▶ [ASSIGNMENT]: When a line of the listing below has the string "texttt" in it, copy that line.

▶ [EXTRACTED INFORMATION]:
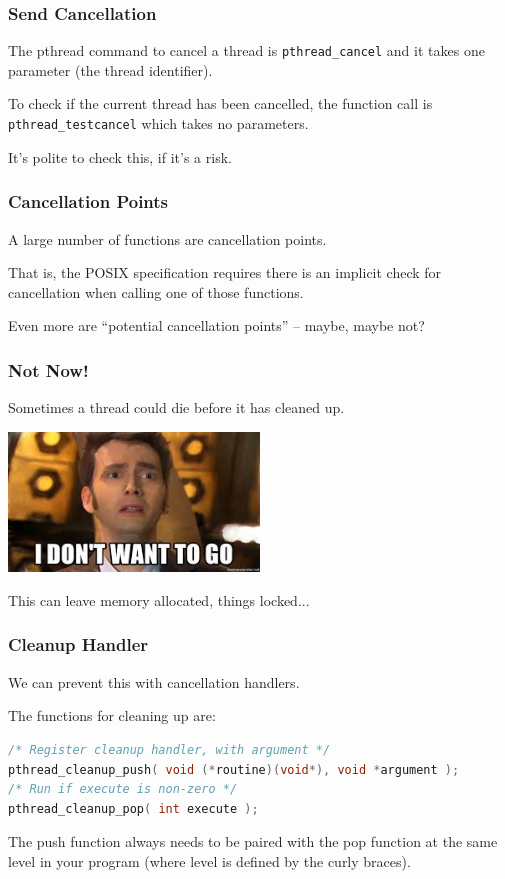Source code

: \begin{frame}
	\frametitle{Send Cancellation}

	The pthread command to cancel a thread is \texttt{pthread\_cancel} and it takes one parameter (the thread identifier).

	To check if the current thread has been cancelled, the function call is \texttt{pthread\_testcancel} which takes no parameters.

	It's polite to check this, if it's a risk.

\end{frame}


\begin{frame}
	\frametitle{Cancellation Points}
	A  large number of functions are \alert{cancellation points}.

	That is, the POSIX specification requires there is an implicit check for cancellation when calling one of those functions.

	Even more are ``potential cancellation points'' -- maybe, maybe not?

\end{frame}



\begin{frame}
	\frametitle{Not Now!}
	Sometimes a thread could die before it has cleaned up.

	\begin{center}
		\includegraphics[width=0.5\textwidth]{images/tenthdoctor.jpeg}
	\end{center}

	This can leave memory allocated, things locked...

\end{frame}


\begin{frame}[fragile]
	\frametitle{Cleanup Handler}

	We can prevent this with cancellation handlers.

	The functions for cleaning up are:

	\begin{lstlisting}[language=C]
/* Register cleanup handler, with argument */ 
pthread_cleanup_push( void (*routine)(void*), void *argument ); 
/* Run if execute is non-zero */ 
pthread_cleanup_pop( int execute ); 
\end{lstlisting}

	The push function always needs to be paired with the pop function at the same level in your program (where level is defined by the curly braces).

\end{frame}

...

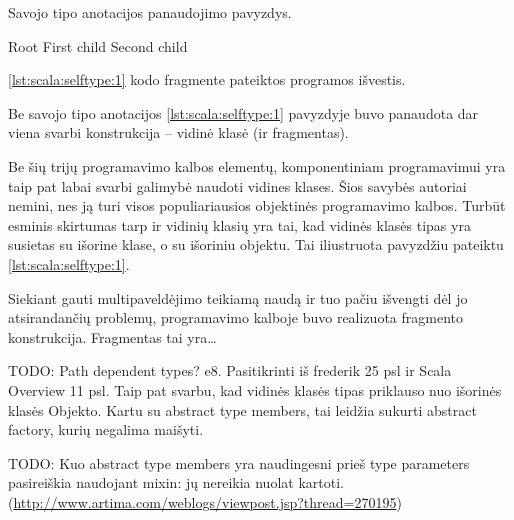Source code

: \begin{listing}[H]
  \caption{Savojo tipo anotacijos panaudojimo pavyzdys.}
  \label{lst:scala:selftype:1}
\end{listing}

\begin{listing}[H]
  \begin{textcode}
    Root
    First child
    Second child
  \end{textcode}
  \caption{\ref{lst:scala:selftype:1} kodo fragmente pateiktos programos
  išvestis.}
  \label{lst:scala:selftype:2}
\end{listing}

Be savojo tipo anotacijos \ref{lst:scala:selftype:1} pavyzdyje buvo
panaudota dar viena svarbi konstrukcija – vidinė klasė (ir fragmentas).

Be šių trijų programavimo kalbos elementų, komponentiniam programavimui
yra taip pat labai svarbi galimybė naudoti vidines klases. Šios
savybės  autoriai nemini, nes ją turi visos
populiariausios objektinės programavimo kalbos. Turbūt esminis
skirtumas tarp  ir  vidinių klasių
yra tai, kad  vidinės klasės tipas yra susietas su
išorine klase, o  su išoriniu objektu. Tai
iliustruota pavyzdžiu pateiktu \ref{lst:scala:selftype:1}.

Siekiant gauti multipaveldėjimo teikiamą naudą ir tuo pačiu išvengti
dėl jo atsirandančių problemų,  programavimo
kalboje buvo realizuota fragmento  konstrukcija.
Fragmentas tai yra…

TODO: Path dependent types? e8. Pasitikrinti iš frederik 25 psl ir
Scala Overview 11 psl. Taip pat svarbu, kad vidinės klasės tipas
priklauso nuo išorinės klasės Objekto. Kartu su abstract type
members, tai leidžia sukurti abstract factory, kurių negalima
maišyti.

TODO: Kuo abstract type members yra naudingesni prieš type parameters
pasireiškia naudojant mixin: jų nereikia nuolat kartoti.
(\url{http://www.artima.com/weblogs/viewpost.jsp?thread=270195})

--

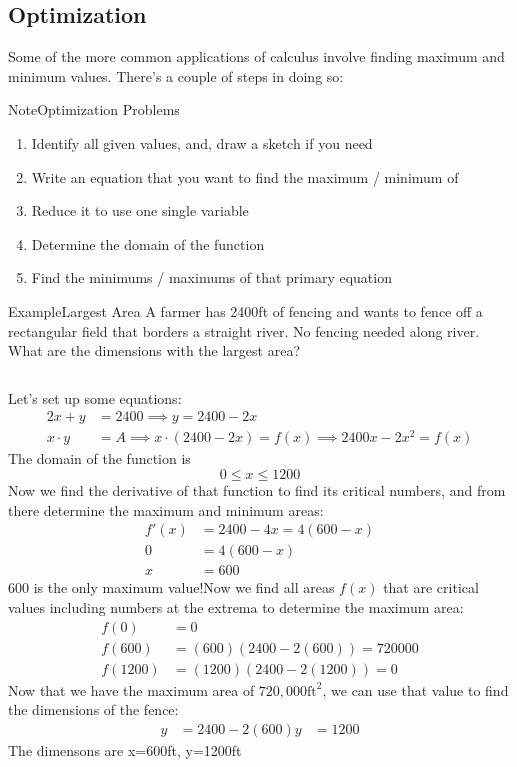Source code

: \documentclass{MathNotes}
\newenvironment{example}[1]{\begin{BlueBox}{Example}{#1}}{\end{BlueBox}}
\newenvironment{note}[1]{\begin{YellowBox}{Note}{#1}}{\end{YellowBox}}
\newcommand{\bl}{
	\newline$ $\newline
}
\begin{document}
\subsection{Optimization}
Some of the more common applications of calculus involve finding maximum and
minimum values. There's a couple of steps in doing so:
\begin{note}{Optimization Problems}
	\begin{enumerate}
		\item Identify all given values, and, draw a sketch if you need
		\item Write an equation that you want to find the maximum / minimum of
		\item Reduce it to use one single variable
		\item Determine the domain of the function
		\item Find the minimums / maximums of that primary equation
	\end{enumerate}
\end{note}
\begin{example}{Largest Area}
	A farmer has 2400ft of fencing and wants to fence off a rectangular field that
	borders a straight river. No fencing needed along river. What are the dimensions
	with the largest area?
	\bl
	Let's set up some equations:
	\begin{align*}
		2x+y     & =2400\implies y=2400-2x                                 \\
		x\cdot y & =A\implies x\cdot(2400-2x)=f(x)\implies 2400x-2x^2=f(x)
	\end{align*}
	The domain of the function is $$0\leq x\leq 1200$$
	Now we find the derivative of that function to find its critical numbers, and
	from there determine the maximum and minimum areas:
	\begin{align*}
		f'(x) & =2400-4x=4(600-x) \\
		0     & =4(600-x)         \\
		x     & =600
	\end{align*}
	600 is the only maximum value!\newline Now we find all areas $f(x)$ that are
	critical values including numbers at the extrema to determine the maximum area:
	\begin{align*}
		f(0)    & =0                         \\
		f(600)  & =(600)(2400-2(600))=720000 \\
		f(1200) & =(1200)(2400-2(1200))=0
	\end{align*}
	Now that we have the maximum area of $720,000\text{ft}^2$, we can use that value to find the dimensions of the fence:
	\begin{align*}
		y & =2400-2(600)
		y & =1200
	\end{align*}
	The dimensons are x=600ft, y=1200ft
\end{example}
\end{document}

▶ [WRITTEN SOLUTION]:
	The pthread command to cancel a thread is \texttt{pthread\_cancel} and it takes one parameter (the thread identifier).
	To check if the current thread has been cancelled, the function call is \texttt{pthread\_testcancel} which takes no parameters.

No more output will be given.